CHP Genel Başkanı Özgür Özel, 24 Mart tarihinde İstanbul Büyükşehir Belediyesi merkezli yapılan soruşturmalar sonucunda tutuklanan Ekrem İmamoğlu’nun ardından düzenlenen bir mitingde önemli bir boykot listesi açıkladı. Bu miting, siyasi atmosferin oldukça gergin olduğu bir dönemde gerçekleşti ve İmamoğlu’nun tutuklanması, muhalefet partisi olan CHP içinde derin bir öfke ve tepki uyandırdı. Özgür Özel, bu bağlamda iktidar tarafından işletilen medya organlarına ve iktidara yakın sermayeye karşı duruş sergilediklerini dile getirerek, bu durumu bir protesto biçimi olarak gördüklerini ifade etti.
Boykot sitesi açıldı
Mitingin hemen ardından, boykot çağrıları daha da güçlenerek sosyal medya ve diğer dijital platformlarda yankı buldu. Bu süreçte, ‘boykotyap.com’ isimli bir web sitesi yayına girdi. Ancak, bu site yalnızca iki gün boyunca erişilebilir kaldı ve ardından erişime engellendi. Bu engellemenin hemen ardından, site 12 saat içerisinde ‘boykotyap.net’ ismiyle yeniden açıldı. Ancak bu site de sadece kısa bir süre içinde 2 Nisan 2023 tarihinde erişimden kaldırıldı. Engellemelerin ardı arkası kesilmedi ve aynı gün içerisinde, boykot hareketini destekleyen bir diğer platform olan ‘boykotyap.org’ kuruldu. Bu yeni siteye de, Engelli Web’in aktardığı bilgiye göre, Küçükçekmece 3’üncü Sulh Ceza Hakimliği tarafından erişim engeli getirildi.

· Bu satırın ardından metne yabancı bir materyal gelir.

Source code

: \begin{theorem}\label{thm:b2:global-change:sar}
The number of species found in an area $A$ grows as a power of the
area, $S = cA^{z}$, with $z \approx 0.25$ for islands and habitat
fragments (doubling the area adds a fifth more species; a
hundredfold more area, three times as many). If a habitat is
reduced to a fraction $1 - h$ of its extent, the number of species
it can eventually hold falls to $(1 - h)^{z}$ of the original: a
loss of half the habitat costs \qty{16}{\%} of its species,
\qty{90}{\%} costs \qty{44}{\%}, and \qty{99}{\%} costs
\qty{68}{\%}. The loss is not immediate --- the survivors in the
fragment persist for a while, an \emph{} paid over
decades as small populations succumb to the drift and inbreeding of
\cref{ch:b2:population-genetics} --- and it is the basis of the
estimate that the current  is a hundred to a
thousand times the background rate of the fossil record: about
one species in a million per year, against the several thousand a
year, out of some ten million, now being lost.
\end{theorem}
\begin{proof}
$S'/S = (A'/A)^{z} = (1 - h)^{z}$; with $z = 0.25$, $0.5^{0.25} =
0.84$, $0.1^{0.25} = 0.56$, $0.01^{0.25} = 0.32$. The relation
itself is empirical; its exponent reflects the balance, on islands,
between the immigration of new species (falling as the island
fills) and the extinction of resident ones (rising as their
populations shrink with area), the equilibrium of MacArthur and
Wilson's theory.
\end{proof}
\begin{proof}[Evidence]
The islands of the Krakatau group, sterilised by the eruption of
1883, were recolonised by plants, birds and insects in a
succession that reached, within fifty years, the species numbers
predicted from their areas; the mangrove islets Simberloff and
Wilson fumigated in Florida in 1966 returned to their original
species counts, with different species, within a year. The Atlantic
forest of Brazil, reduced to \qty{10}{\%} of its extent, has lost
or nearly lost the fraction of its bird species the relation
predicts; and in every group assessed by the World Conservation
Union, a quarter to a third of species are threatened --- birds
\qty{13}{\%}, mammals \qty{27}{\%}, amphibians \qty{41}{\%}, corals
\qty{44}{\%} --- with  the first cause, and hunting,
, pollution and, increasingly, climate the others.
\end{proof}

Yaşanan bu olaylar, Türkiye’de ifade özgürlüğü ve dijital platformların kullanımıyla ilgili ciddi tartışmalara yol açtı. Medya özgürlüğü ve sansür konuları, iktidar ve muhalefet arasındaki gerilimle birlikte tekrar gündeme geldi. CHP’nin bu boykot çağrısı, geniş kitleler arasında belli başlı medya kuruluşlarına olan güvenin azalmasına neden oldu. Ayrıca, sosyal medyada ve diğer iletişim kanallarında bu boykotun yayılması, muhalefetin kendi dijital kampanyalarını nasıl yürüttüğünü gözler önüne serdi.

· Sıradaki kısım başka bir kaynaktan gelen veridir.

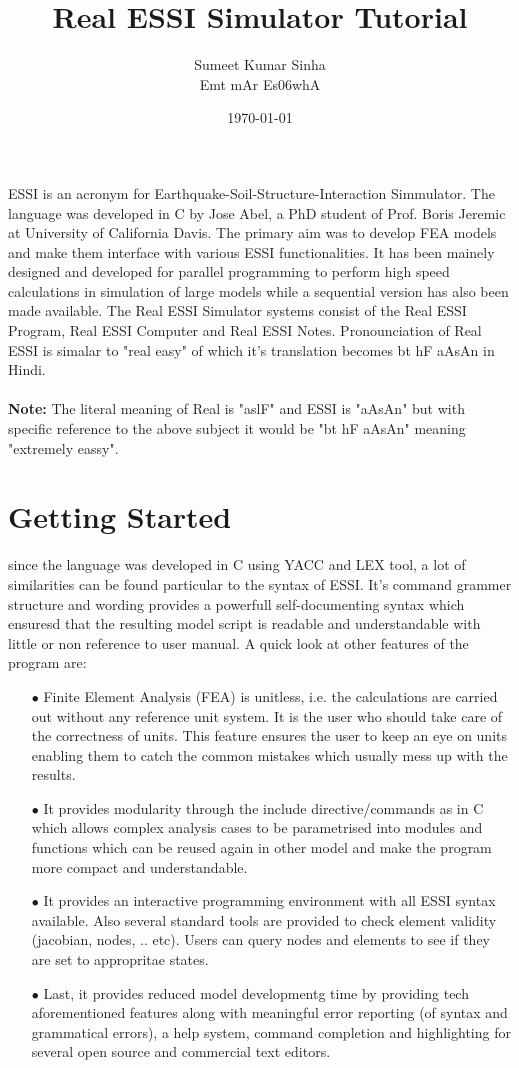 \documentclass{article}
\title{Real ESSI Simulator Tutorial}
\author{Sumeet Kumar Sinha \\ {\dn \7{s}Emt \7{k}mAr Es\306whA }  }
\date{\today}
\begin{document}
\maketitle
ESSI is an acronym for Earthquake-Soil-Structure-Interaction Simmulator. The language was developed in C by Jose Abel, a PhD student of Prof. Boris Jeremic at University of California Davis. The primary aim was to develop FEA models and make them interface with various ESSI functionalities. It has been mainely designed and developed for parallel programming to perform high speed calculations in simulation of large models while a sequential version has also been made available. The Real ESSI Simulator systems consist of the Real ESSI Program, Real ESSI Computer and Real ESSI Notes. Pronounciation of Real ESSI is simalar to "real easy" of which it's translation becomes {\dn bt hF aAsAn} in Hindi. 
\\
\\
\textbf{Note:} The literal meaning of Real is "{\dn aslF}" and ESSI is "{\dn aAsAn}" but with specific reference to the above subject it would be "{\dn bt hF aAsAn}" meaning "extremely eassy".

\section {Getting Started} 
since the language was developed in C using YACC and LEX tool, a lot of similarities can be found particular to the syntax of ESSI. It's command grammer structure and wording provides a powerfull self-documenting syntax which ensuresd that the resulting model script is readable and understandable with little or non reference to user manual. A quick look at other features of the program are:

\begin{itemize}
  \item[$\bullet$] Finite Element Analysis (FEA) is unitless, i.e. the calculations are carried out without any reference unit system. It is the user who should take care of the correctness of units. This feature ensures the user to keep an eye on units enabling them to catch the common mistakes which usually mess up with the results.  
  \item[$\bullet$] It provides modularity through the include directive/commands as in C which allows complex analysis cases to be parametrised into modules and functions which can be reused again in other model and make the program more compact and understandable.
  \item[$\bullet$] It provides an interactive programming environment with all ESSI syntax available. Also several standard tools are provided to check element validity (jacobian, nodes, .. etc). Users can query nodes and elements to see if they are set to appropritae states.
  \item[$\bullet$] Last, it provides reduced model developmentg time by providing tech aforementioned features along with meaningful error reporting (of syntax and grammatical errors), a help system, command completion and highlighting for several open source and commercial text editors.
\end {itemize}
\end{document}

Tüm bu gelişmeler, Türkiye’deki siyasi ortamın giderek daha dinamik ve karmaşık hale geldiğini gösteriyor. İktidarın medya üzerindeki kontrolü ile muhalefetin buna karşı geliştirdiği stratejiler, Türkiye’nin geleceği üzerinde önemli etkilere sahip olabilir. Özgür Özel’in öncülüğünde gerçekleşen bu boykot çağrısı, muhalefetin birleşik bir cephe oluşturarak iktidara karşı bir duruş sergileme çabasını simgeliyor. Ancak, bu hareketlerin ne ölçüde etkili olacağı ve toplumda ne tür bir etki yaratacağı önümüzdeki süreçte belirsizliğini koruyor.
Sonuç olarak, Türkiye’de muhalefet partileri arasında birleşik bir hareket ihtiyacı artarken, Özgür Özel’in öncülüğündeki bu girişimler, gelecekte daha fazla tartışmaya ve eyleme yol açabilir. Özellikle dijital platformların rolü ve medya özgürlüğü konuları, Türkiye’nin demokratik süreçleri açısından hayati önem taşımaktadır. Bu bağlamda, boykot hareketleri ve medya üzerindeki engellemeler, toplumun farklı kesimleri nezdinde daha geniş bir farkındalık yaratabilir.